[Prompt]
Where does the word "Definition" show up in the records? Copy every line that has it.

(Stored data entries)
◇ ◇ ◇ ◇ ◇ ◇ ◇

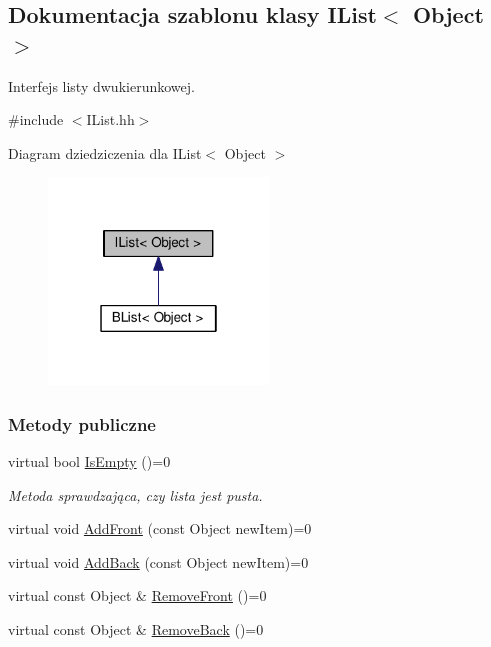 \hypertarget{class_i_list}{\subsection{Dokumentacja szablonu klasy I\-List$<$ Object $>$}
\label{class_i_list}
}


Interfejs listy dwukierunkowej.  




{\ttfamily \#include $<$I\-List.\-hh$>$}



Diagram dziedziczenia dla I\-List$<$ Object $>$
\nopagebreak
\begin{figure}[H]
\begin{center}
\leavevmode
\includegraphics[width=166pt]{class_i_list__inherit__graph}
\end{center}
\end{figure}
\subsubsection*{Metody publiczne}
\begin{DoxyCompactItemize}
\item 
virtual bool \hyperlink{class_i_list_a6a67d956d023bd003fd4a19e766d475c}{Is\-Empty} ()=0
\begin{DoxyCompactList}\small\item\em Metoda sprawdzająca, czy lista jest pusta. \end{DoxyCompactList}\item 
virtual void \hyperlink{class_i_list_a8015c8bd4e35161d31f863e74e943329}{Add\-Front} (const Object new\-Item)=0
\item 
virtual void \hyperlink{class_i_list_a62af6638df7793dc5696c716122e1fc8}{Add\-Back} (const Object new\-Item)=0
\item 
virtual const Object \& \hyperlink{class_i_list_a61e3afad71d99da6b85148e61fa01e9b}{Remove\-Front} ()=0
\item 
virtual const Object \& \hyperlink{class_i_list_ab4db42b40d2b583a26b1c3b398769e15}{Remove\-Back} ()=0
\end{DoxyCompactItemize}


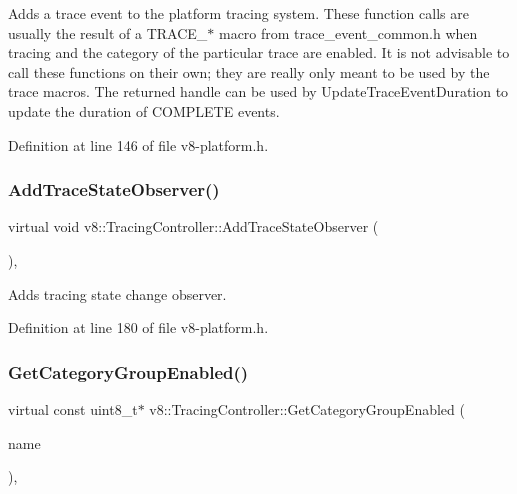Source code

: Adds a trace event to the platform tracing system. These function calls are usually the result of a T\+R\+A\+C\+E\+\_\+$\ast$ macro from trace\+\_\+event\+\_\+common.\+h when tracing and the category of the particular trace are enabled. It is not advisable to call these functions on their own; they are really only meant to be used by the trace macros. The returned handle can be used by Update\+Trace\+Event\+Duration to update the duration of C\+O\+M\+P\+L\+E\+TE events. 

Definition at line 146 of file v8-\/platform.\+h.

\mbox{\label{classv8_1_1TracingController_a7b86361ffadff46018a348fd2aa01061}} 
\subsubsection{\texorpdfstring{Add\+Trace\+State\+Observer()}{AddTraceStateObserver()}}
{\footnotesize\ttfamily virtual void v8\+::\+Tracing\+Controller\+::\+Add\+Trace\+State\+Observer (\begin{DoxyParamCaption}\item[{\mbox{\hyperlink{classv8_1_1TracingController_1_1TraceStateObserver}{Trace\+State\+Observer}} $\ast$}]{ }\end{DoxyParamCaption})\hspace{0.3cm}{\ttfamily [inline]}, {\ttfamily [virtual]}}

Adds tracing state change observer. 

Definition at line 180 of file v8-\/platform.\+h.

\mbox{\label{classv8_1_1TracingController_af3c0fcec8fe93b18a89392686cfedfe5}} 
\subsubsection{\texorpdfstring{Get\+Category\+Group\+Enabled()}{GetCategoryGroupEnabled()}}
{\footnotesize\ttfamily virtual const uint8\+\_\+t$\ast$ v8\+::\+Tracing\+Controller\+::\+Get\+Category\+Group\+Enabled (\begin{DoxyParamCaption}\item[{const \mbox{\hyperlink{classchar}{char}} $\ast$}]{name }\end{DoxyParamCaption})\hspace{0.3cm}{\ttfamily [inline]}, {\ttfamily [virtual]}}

◇ ◇ ◇ ◇ ◇ ◇ ◇

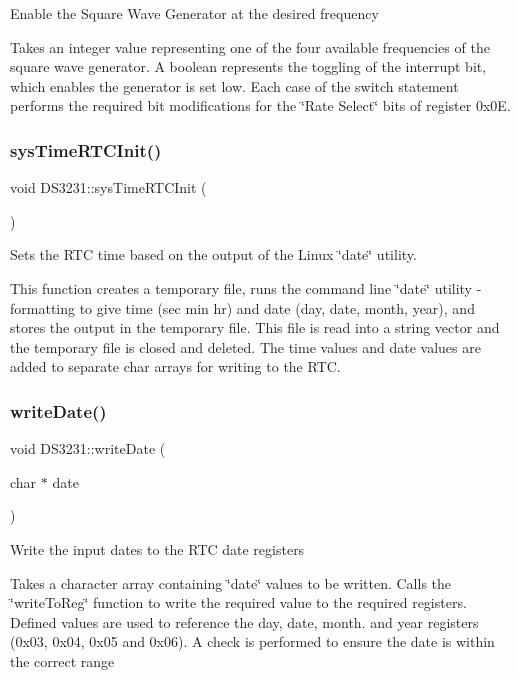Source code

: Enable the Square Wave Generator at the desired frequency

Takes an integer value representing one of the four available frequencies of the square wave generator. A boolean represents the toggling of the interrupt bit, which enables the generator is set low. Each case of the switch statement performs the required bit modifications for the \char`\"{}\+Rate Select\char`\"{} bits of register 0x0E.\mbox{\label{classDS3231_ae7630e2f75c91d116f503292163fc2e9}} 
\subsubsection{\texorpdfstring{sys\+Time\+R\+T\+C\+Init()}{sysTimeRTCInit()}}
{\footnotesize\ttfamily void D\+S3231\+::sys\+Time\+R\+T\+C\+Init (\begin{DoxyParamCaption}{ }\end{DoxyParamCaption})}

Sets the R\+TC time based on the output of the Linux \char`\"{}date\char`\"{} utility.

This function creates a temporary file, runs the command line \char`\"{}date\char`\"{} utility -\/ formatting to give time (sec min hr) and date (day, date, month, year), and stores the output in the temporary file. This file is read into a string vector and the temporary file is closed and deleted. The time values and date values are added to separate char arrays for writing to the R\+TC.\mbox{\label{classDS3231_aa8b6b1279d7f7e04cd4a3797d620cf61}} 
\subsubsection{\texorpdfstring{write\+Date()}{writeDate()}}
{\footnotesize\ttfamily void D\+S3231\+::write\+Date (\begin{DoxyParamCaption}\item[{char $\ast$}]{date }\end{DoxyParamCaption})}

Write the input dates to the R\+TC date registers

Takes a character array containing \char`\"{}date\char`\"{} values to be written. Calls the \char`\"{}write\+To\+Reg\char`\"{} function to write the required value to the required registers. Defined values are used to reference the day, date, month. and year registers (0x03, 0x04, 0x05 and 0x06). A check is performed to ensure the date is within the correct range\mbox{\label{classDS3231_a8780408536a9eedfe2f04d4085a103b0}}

◇ ◇ ◇ ◇ ◇ ◇ ◇

[Response to the exercise]
Definition at line 146 of file v8-\/platform.\+h.
Definition at line 180 of file v8-\/platform.\+h.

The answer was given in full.